-- Exercise inputs follows --
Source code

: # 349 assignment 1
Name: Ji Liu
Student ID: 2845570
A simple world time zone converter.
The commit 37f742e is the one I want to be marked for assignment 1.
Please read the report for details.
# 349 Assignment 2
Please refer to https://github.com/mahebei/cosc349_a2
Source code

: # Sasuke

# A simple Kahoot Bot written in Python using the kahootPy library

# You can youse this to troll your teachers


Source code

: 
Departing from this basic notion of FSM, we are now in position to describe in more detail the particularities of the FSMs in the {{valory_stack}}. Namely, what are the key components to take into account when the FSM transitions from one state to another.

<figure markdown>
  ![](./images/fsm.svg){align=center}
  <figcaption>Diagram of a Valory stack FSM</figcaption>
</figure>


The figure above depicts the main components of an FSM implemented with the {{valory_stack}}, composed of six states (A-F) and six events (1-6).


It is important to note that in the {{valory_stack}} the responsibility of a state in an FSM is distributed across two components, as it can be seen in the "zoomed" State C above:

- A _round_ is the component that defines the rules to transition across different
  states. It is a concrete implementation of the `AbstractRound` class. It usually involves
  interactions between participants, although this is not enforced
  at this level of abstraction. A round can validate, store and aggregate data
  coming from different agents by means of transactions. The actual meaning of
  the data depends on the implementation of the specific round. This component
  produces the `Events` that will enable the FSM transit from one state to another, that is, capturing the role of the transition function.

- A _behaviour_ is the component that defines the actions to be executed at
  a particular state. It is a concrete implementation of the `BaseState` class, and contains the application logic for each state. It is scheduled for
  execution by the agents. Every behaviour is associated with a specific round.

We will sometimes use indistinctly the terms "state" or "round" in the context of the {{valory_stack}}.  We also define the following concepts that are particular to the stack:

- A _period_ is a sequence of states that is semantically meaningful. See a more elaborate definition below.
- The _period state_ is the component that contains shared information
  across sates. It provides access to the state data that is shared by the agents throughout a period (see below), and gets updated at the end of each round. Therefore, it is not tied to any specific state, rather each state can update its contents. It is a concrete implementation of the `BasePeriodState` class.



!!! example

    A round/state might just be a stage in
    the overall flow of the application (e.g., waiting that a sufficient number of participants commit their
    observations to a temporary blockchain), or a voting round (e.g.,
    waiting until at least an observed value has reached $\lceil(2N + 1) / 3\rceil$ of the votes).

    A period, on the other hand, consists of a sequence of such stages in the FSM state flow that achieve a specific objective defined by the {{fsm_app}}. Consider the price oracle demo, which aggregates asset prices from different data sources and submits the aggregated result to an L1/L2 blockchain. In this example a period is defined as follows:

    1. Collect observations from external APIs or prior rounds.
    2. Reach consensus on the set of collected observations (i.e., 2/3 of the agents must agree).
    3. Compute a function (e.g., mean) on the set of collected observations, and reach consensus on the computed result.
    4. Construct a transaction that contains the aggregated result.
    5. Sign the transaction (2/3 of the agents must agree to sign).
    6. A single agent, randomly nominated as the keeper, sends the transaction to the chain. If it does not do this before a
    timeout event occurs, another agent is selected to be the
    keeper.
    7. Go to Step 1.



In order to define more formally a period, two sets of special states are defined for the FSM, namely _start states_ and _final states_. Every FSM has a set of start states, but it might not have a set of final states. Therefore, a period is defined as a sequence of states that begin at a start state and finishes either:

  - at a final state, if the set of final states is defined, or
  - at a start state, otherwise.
-- Exercise inputs concluded --
_Exercise aim_
Would you please show every line of the material above that includes the string "start"?

_Reply_
In order to define more formally a period, two sets of special states are defined for the FSM, namely _start states_ and _final states_. Every FSM has a set of start states, but it might not have a set of final states. Therefore, a period is defined as a sequence of states that begin at a start state and finishes either:
  - at a start state, otherwise.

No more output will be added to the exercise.